QUOTE(cynic @ Jul 10 2004, 03:10 PM)
SteveBrown,

I'm intrigued about the link between the low-carb diet theory and acne. I've pretty much given up eaten sugar altogether - no fizzy drinks, chocolate, sweets, etc., also.

What would class as 'high carb' food? I've always been a sucker for eating tonnes of bread (though I switched from white to wholemeal after reading about how white bread can trigger acne). Would I include pasta, rice, potatoes etc as 'high carb', and is this an aspect of it you follow/followed yourself?

And if so, what the hell is there left to eat?  confused.gif

Thanks for the first post you wrote by the way, very informative.

The fact of the matter is, we can't live without carbohydrates. Our muscles can burn fats, but the only fuel the brain and nervous system can use is glucose, a simple sugar, conveyed by the bloodstream. To control your insulin response, it is necessary to eat a balanced diet that includes adequate portions of protein, fat, and carbohydrates. The carbohydrates should be whole-grain and natural foods, such as brown rice, whole-grain pasta and bread, oatmeal, vegetables and fruit. Refined sugar, white bread, and white rice should be excluded from the diet, because those carbohydrates have a high glycemic index, a measure of how rapidly they are digested and absorbed into the bloodstream. Too rapid absorption causes a spike in insulin production, which leads to a hormonal shift that increases the activity of the sebaceous glands, which causes acne.

It would be a good idea for anyone afflicted by acne to Google "glycemic index" and do some research. One important thing to know is that eating fruit is better than drinking fruit juice, which is a concentrated source of fruit sugar. Experience has taught me that while fruits are good, they should be eaten in moderation. I lean toward whole grains, broccoli, corn, brown rice, potatoes, and tomatoes as my source of carbohydrates.

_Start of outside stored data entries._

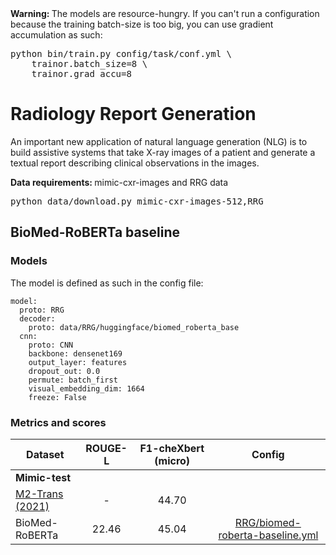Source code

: <div class="warning_box">
	<b>Warning: </b> The models are resource-hungry. If you can't run a configuration because the training batch-size 
	is too big, you can use gradient accumulation as such:
	<div class="highlight">
<pre>python bin/train.py config/task/conf.yml \
    trainor.batch_size=8 \
    trainor.grad_accu=8     </pre></div>	
</div>


# Radiology Report Generation

An important new application of natural language generation (NLG) is to build assistive systems that take X-ray images of a patient and generate a textual report describing clinical observations in the images.

<div class="data_box">
	<b>Data requirements: </b> mimic-cxr-images and RRG data
	<div class="highlight">
<pre>python data/download.py mimic-cxr-images-512,RRG </pre></div>	
</div>



## BioMed-RoBERTa baseline 

### Models
The model is defined as such in the config file:
```
model:
  proto: RRG
  decoder:
    proto: data/RRG/huggingface/biomed_roberta_base
  cnn:
    proto: CNN
    backbone: densenet169
    output_layer: features
    dropout_out: 0.0
    permute: batch_first
    visual_embedding_dim: 1664
    freeze: False
```

### Metrics and scores

| Dataset |     ROUGE-L | F1-cheXbert (micro) | Config
| ------------- |:-------------:|:-------------:|:-------------:|
| **Mimic-test**
| [M2-Trans (2021)](https://arxiv.org/pdf/2010.10042.pdf) |  -  |  44.70 |
| BioMed-RoBERTa   | 22.46  |  45.04  | [RRG/biomed-roberta-baseline.yml](https://github.com/jbdel/vilmedic/blob/main/config/RRG/biomed-roberta-baseline.yml)

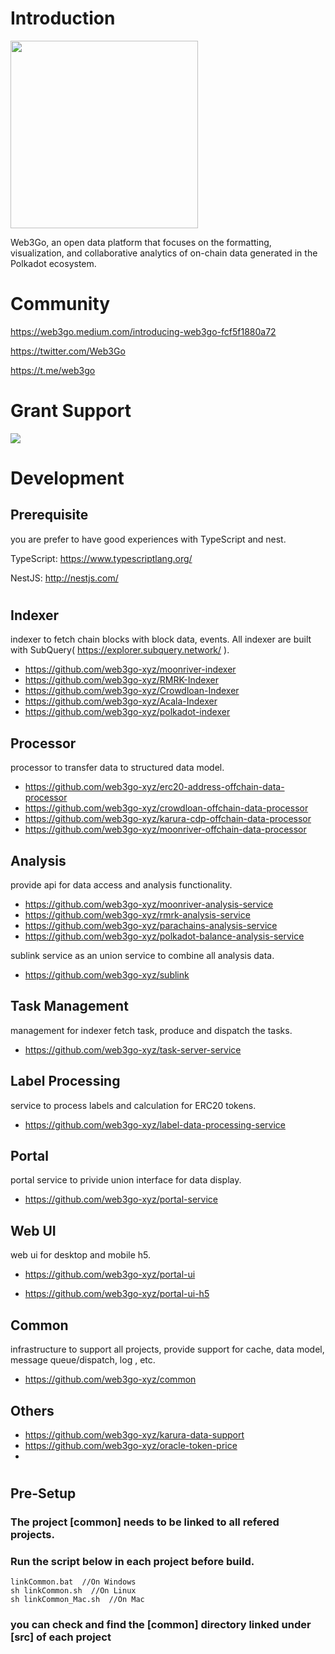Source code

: # Introduction
<img style='width:300px' src='https://camo.githubusercontent.com/335241ec76b390d7a960945293b3a0df332e6c7931b108aad9f8c8214193df59/68747470733a2f2f6170702e77656233676f2e78797a2f7374617469632f57656233476f2e6c6f676f2d682e706e67'> 

Web3Go, an open data platform that focuses on the formatting, visualization, and collaborative analytics of on-chain data generated in the Polkadot ecosystem.

# Community 
https://web3go.medium.com/introducing-web3go-fcf5f1880a72
 
https://twitter.com/Web3Go
 
https://t.me/web3go


# Grant Support
<img src='https://camo.githubusercontent.com/13bc1a8bccbdf9a41680c773d1dfba8988aa0a7fb8f65f6411cc8678ea1c3071/68747470733a2f2f6170702e77656233676f2e78797a2f7374617469632f776562335f666f756e646174696f6e5f6772616e74735f62616467655f626c61636b2e706e67'> 



# Development

## Prerequisite

you are prefer to have good experiences with TypeScript and nest.

TypeScript: https://www.typescriptlang.org/

NestJS: http://nestjs.com/

#

 
## Indexer 

indexer to fetch chain blocks with block data, events.
All indexer are built with SubQuery( https://explorer.subquery.network/ ).

-   https://github.com/web3go-xyz/moonriver-indexer
-   https://github.com/web3go-xyz/RMRK-Indexer
-   https://github.com/web3go-xyz/Crowdloan-Indexer
-   https://github.com/web3go-xyz/Acala-Indexer
-   https://github.com/web3go-xyz/polkadot-indexer


## Processor 

processor to transfer data to structured data model.

-   https://github.com/web3go-xyz/erc20-address-offchain-data-processor
-   https://github.com/web3go-xyz/crowdloan-offchain-data-processor
-   https://github.com/web3go-xyz/karura-cdp-offchain-data-processor
-   https://github.com/web3go-xyz/moonriver-offchain-data-processor


## Analysis 

provide api for data access and analysis functionality.

-   https://github.com/web3go-xyz/moonriver-analysis-service
-   https://github.com/web3go-xyz/rmrk-analysis-service
-   https://github.com/web3go-xyz/parachains-analysis-service
-   https://github.com/web3go-xyz/polkadot-balance-analysis-service

sublink service as an union service to combine all analysis data.
-   https://github.com/web3go-xyz/sublink

## Task Management

management for indexer fetch task, produce and dispatch the tasks.

-   https://github.com/web3go-xyz/task-server-service

 
## Label Processing

service to process labels and calculation for ERC20 tokens.

-   https://github.com/web3go-xyz/label-data-processing-service


## Portal

portal service to privide union interface for data display.

-   https://github.com/web3go-xyz/portal-service


## Web UI
web ui for desktop and mobile h5.

-   https://github.com/web3go-xyz/portal-ui

-   https://github.com/web3go-xyz/portal-ui-h5


## Common

infrastructure to support all projects, provide support for cache, data model, message queue/dispatch, log , etc.

-   https://github.com/web3go-xyz/common

## Others

-   https://github.com/web3go-xyz/karura-data-support
-   https://github.com/web3go-xyz/oracle-token-price
-   
#

## Pre-Setup

### The project [common] needs to be linked to all refered projects.

### Run the script below in each project before build.

```
linkCommon.bat  //On Windows
sh linkCommon.sh  //On Linux
sh linkCommon_Mac.sh  //On Mac
```
### you can check and find the [common] directory linked under [src] of each project

</p>
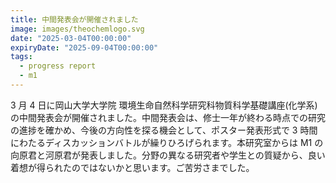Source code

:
 ```yaml
---
title: 中間発表会が開催されました
image: images/theochemlogo.svg
date: "2025-03-04T00:00:00"
expiryDate: "2025-09-04T00:00:00"
tags:
  - progress report
  - m1
---
```


3 月 4 日に岡山大学大学院 環境生命自然科学研究科物質科学基礎講座(化学系)の中間発表会が開催されました。中間発表会は、修士一年が終わる時点での研究の進捗を確かめ、今後の方向性を探る機会として、ポスター発表形式で 3 時間にわたるディスカッションバトルが繰りひろげられます。本研究室からは M1 の向原君と河原君が発表しました。分野の異なる研究者や学生との質疑から、良い着想が得られたのではないかと思います。ご苦労さまでした。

A balanced diet means that the carbohydrates should be eaten with adequate protein and fats. When I was a teenager, the literature on acne recommended reducing or eliminating fats from the diet. Some of it still does. That was a misconception, based on the simplistic idea that since acne is caused by overproduction of sebum (oil) in the pores of the skin, that fats in the diet are the cause of the problem. It is now known that both protein and fats in the diet are essential for proper nutrition, and that they help to regulate the insulin response, by slowing the digestion of starches into sugar.

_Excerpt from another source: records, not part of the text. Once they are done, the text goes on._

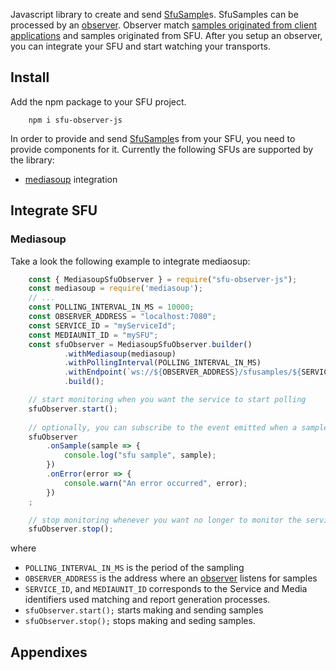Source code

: Javascript library to create and send [SfuSample](https://github.com/ObserveRTC/schemas-2.0/blob/main/generated-schemas/samples/v2/SfuSample.md)s. SfuSamples can be processed by an [observer](https://github.com/ObserveRTC/observer). Observer match [samples originated from client applications](https://github.com/ObserveRTC/schemas-2.0/blob/main/generated-schemas/samples/v2/ClientSample.md) and samples originated from SFU. After you setup an observer, you can integrate your SFU and start watching your transports.

## Install

Add the npm package to your SFU project.

```shell
    npm i sfu-observer-js
```

In order to provide and send [SfuSample]()s from your SFU, you need to 
provide components for it. Currently the following SFUs are supported by the 
library:
 * [mediasoup]() integration

## Integrate SFU

### Mediasoup

Take a look the following example to integrate mediaosup:

```javascript
    const { MediasoupSfuObserver } = require("sfu-observer-js");
    const mediasoup = require('mediasoup');
    // ...
    const POLLING_INTERVAL_IN_MS = 10000;
    const OBSERVER_ADDRESS = "localhost:7080";
    const SERVICE_ID = "myServiceId";
    const MEDIAUNIT_ID = "mySFU";
    const sfuObserver = MediasoupSfuObserver.builder()
            .withMediasoup(mediasoup)
            .withPollingInterval(POLLING_INTERVAL_IN_MS)
            .withEndpoint(`ws://${OBSERVER_ADDRESS}/sfusamples/${SERVICE_ID}/${MEDIAUNIT_ID}`)
            .build();

    // start monitoring when you want the service to start polling
    sfuObserver.start();
    
    // optionally, you can subscribe to the event emitted when a sample is ready
    sfuObserver
        .onSample(sample => {
            console.log("sfu sample", sample);
        })
        .onError(error => {
            console.warn("An error occurred", error);
        })
    ;

    // stop monitoring whenever you want no longer to monitor the service
    sfuObserver.stop();
```

where 
 * `POLLING_INTERVAL_IN_MS` is the period of the sampling
 * `OBSERVER_ADDRESS` is the address where an [observer]() listens for samples
 * `SERVICE_ID`, and `MEDIAUNIT_ID` corresponds to the Service and Media identifiers 
 used matching and report generation processes.
 * `sfuObserver.start();` starts making and sending samples
 * `sfuObserver.stop();` stops making and seding samples.

 ## Appendixes

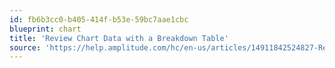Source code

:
 ```yaml
---
id: fb6b3cc0-b405-414f-b53e-59bc7aae1cbc
blueprint: chart
title: 'Review Chart Data with a Breakdown Table'
source: 'https://help.amplitude.com/hc/en-us/articles/14911842524827-Review-chart-data-with-the-breakdown-table'
---
```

While I have found the topical application of hydrogen peroxide, 3% solution, effective at reducing the population of p. acnes bacteria on the skin, it is a bit strong for frequent use. A solution that works almost as well, but is less harsh, is a solution of sodium hypochlorite, which I make by mixing 1 teaspoon of chlorine bleach into 1 quart of water, with a few drops of mild detergent added to improve wetting of the skin. As with hydrogen peroxide, contact with the eyes must be avoided. Unlike hydrogen peroxide, which evaporates completely, sodium hypochlorite solution leaves a residue after the water evaporates, which is not visible but has a faint chlorine odor. For that reason, I usually use the sodium hypochlorite solution before going to bed, and I use the hydrogen peroxide during the day.